Mike Starr, who served as president of the Georgia Cities Foundation since its inception in 1999, died Saturday, April 6, 2019 following a brief illness. Under his leadership, the Foundation grew from a low-interest loan program for downtown projects to a robust organization that provides training, consulting and design services and a variety of resources for cities.
Mike was born in Roanoke, Va, to the late Rev. George and Ruby H. Starr. He received his undergraduate degree from UNC Chapel Hill and held an MBA from Wake Forest University. Mike’s career was in banking with Wachovia Bank, working in both Winston-Salem and Atlanta. Aside from being President of the Georgia Cities Foundation for 20 years, he also served as Chairman of the Board of Trustees of Fernbank Museum of Natural History and Chairman of the Board of Directors of The Georgia Trust for Historic Preservation. Mike is survived by his wife Susan M. Starr of Atlanta, and brother and sister-in-law, Ed and Vicki Starr of Gastonia, NC. In lieu of flowers, memorials may be made to The Georgia Trust for Historic Preservation, Reynolda House Museum of American Art in Winston-Salem, NC, or Hamilton Gardens at Lake Chatuge in Hiawassee, Ga. A memorial service is being planned for a later date.

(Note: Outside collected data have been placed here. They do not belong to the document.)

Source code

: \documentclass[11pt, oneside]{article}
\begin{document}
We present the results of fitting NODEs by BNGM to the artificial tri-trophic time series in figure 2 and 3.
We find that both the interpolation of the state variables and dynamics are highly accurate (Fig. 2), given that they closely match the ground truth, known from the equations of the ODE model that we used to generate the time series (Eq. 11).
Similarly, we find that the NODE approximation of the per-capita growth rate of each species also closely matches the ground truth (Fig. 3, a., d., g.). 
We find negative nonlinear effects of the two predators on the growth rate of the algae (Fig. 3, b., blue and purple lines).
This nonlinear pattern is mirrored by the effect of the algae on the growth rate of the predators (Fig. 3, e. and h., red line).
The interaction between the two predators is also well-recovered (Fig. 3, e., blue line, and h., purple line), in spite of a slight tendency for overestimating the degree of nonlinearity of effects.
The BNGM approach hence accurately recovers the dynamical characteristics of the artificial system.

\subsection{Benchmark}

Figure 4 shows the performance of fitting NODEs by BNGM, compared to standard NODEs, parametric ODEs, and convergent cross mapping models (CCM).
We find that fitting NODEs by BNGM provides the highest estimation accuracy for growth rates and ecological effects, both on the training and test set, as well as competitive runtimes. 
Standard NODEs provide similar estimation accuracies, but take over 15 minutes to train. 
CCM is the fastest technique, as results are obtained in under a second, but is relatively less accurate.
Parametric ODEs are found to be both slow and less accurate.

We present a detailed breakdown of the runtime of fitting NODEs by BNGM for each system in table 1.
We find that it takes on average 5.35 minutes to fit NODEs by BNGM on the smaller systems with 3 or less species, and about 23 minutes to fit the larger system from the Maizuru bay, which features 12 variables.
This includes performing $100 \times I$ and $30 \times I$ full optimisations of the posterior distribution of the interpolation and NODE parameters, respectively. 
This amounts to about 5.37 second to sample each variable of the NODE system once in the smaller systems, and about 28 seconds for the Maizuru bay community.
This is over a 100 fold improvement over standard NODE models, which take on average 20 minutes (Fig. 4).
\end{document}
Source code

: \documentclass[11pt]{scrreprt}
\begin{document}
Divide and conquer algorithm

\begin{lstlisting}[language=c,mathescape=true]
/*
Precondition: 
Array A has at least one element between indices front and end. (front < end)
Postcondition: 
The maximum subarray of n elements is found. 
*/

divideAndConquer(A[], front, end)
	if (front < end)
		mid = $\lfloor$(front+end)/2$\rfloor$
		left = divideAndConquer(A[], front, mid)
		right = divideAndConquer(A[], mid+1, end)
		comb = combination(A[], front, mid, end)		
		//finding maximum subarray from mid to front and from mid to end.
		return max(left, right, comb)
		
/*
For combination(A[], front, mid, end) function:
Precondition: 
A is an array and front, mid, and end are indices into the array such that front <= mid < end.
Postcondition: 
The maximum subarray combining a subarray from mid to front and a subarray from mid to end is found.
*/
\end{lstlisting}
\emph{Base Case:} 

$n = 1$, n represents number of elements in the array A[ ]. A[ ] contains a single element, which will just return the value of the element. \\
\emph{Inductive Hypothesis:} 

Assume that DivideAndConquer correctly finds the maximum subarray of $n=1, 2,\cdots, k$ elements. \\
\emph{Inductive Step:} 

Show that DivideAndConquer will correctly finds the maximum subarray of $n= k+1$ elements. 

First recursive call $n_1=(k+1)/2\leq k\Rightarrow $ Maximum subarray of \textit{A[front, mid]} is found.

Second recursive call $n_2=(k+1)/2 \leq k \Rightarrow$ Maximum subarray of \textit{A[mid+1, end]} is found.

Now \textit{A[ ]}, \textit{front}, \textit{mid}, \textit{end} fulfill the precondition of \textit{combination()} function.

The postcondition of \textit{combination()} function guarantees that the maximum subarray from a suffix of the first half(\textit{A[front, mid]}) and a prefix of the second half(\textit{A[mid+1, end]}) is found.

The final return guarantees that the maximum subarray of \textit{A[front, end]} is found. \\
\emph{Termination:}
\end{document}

“His passion for strong cities, vibrant downtowns and historic preservation were evident to all who knew him,” said Perry Hiott, director of GMA’s Community and Economic Development.
GMA Executive Director Larry Hanson called Starr’s role in revitalizing Georgia’s downtowns “transformational.” “That’s the impact his leadership had for downtown development,” he said. “Mike truly understood the good that occurs from private and public investments and partnerships.”
When the Foundation began in 1999, the Foundation held annual bus tours to downtowns around Georgia, showcasing what cities have done to create vibrant downtowns and thriving partnerships. Starr and his wife, Susan, were enthusiastic participants on the tours, with Susan documenting through photos the many projects the tour visited. In later years, the bus tour became a training event, with city officials visiting one city to learn about downtown development in-depth.
Under Starr’s leadership, the Foundation was designated a Community Development Financial Institution (CDFI) by the United States Department of Treasury. The designation gave the Foundation greater flexibility as a lending institute.
In a recent Q&A with Georgia’s Cities, Starr noted how the Foundation changed and grew over time. “If you return to the downtowns of the late 1990s, you would find downtowns that were suffering from underutilization, economic decline, and in some cases, there was almost total abandonment. The initial mission of the foundation was to address these issues through partnerships with city leaders. GMA, through its partnership with GCF, set out on a journey to improve Georgia’s downtowns. Currently, the Foundation not only serves as a partner in providing capital, it also provides technical assistance, training and advocacy on behalf of Georgia’s downtowns. In cooperation with the Department of Community Affairs, the Georgia Downtown Association, the University of Georgia and others has expanded our reach.”